In the records below, begin at the line that has "5. Check to see that the" and stop after the line that has "1. Open the"; quote those lines verbatim and nothing more.

[The records — start]

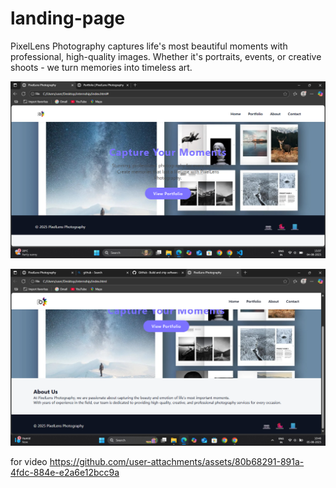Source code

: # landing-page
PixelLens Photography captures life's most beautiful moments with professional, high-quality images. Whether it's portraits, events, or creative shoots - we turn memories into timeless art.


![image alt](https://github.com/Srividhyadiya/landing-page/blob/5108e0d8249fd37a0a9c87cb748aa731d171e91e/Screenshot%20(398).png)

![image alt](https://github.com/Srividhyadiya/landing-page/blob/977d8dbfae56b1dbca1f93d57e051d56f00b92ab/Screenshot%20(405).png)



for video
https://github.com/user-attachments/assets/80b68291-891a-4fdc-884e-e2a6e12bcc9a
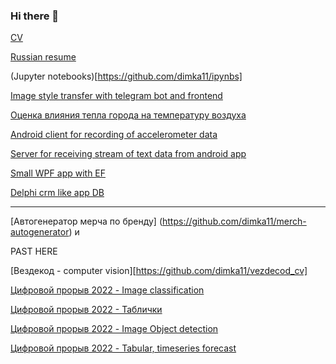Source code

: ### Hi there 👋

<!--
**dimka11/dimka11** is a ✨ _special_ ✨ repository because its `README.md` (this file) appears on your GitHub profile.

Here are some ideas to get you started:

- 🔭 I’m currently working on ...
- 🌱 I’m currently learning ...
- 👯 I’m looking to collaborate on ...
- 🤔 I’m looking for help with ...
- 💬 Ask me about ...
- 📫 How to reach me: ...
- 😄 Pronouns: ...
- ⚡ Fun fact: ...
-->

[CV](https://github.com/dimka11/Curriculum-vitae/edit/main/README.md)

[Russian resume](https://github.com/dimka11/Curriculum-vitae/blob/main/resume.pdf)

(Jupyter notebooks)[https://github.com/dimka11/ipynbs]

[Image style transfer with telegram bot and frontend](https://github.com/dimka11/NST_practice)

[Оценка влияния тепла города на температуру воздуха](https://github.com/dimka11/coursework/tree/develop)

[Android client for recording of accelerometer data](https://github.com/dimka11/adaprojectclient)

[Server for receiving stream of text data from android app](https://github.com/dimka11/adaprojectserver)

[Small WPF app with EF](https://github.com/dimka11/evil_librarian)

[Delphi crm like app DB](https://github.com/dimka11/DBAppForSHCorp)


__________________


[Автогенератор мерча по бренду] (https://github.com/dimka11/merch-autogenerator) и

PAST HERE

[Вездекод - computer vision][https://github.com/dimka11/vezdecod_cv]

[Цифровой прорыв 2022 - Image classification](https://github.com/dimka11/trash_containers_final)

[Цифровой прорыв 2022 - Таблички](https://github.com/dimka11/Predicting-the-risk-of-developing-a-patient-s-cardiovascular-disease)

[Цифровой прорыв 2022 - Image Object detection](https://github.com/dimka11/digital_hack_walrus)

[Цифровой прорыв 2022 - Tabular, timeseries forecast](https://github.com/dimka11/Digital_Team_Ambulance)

[The records — finish]
[The records — start]

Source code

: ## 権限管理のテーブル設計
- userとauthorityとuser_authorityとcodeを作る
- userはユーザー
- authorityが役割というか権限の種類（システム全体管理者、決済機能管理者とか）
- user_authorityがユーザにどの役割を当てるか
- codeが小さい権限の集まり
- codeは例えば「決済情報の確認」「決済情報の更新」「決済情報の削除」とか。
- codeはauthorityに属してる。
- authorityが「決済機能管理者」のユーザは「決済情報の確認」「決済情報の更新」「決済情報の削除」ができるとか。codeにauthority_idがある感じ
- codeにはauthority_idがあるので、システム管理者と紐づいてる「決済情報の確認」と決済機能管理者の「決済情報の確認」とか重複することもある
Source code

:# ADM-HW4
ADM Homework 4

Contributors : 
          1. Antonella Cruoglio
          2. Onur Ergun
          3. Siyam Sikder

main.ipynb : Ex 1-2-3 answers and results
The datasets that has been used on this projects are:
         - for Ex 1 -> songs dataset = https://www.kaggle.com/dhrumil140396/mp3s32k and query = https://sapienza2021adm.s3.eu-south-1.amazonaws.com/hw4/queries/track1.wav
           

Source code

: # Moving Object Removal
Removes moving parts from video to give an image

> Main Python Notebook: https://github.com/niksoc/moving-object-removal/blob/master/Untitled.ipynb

[The records — finish]
[The records — start]

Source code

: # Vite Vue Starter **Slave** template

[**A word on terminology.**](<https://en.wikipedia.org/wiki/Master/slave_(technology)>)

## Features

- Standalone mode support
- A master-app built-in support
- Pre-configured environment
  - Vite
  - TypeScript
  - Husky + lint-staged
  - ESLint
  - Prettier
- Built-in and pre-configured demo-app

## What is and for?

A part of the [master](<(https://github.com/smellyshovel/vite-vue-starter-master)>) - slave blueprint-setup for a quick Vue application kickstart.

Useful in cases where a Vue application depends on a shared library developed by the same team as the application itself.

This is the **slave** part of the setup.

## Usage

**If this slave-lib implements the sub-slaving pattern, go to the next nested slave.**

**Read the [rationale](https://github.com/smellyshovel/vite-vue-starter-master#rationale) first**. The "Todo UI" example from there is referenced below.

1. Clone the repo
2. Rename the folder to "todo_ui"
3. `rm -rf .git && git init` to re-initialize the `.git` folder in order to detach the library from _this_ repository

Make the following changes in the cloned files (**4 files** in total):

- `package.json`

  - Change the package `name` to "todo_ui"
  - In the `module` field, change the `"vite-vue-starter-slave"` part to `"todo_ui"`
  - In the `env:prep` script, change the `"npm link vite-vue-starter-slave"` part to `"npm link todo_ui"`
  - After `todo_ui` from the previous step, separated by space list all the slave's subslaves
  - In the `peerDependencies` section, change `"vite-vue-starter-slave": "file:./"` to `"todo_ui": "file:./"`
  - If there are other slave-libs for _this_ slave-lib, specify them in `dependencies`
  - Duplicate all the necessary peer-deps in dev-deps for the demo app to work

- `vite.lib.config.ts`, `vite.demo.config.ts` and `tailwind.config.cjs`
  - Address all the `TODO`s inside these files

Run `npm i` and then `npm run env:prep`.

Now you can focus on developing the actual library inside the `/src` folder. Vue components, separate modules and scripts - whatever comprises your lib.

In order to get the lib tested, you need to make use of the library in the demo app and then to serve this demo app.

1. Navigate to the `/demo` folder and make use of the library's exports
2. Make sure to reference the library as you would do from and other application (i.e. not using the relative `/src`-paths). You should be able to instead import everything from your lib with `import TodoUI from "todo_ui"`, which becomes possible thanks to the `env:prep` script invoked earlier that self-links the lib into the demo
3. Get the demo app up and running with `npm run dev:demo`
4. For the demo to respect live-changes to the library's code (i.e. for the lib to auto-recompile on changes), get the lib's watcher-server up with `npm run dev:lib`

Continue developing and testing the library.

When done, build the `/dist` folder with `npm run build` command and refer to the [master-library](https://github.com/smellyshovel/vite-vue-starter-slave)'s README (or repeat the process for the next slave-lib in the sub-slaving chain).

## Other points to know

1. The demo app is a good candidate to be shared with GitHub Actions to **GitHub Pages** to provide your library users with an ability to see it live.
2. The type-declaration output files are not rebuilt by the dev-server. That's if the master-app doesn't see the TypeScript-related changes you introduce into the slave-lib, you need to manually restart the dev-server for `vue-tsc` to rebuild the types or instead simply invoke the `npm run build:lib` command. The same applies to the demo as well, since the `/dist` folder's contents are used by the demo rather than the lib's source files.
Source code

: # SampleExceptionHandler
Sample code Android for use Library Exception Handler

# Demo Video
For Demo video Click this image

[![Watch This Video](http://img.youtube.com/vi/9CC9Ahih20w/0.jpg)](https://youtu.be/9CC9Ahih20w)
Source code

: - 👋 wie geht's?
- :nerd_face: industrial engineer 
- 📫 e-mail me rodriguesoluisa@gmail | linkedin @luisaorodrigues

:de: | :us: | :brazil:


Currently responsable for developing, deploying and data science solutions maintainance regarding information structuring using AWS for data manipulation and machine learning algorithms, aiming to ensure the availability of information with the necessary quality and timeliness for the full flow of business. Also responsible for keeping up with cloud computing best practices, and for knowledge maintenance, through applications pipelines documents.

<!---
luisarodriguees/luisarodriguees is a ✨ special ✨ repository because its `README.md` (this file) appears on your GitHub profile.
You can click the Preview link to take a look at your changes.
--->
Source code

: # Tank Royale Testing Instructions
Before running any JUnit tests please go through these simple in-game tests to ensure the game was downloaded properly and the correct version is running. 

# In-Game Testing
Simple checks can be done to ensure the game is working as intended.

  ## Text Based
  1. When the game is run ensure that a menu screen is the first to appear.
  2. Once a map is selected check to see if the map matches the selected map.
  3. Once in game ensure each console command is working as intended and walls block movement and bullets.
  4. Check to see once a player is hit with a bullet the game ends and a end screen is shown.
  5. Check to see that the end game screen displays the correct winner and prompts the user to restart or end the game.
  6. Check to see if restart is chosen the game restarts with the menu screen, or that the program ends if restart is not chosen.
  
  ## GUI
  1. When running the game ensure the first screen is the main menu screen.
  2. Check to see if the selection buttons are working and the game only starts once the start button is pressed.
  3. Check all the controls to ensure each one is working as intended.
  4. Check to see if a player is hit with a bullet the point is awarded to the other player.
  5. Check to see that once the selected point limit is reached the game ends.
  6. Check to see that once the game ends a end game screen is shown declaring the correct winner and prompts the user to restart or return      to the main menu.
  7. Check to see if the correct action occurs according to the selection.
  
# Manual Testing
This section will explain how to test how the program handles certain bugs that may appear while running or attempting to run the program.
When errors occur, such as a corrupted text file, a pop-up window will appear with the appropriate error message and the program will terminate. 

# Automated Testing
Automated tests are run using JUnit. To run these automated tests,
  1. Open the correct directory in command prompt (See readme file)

[The records — finish]

Completed task:
  5. Check to see that the end game screen displays the correct winner and prompts the user to restart or end the game.
  6. Check to see if restart is chosen the game restarts with the menu screen, or that the program ends if restart is not chosen.
  
  ## GUI
  1. When running the game ensure the first screen is the main menu screen.
  2. Check to see if the selection buttons are working and the game only starts once the start button is pressed.
  3. Check all the controls to ensure each one is working as intended.
  4. Check to see if a player is hit with a bullet the point is awarded to the other player.
  5. Check to see that once the selected point limit is reached the game ends.
  6. Check to see that once the game ends a end game screen is shown declaring the correct winner and prompts the user to restart or return      to the main menu.
  7. Check to see if the correct action occurs according to the selection.
  
# Manual Testing
This section will explain how to test how the program handles certain bugs that may appear while running or attempting to run the program.
When errors occur, such as a corrupted text file, a pop-up window will appear with the appropriate error message and the program will terminate. 

# Automated Testing
Automated tests are run using JUnit. To run these automated tests,
  1. Open the correct directory in command prompt (See readme file)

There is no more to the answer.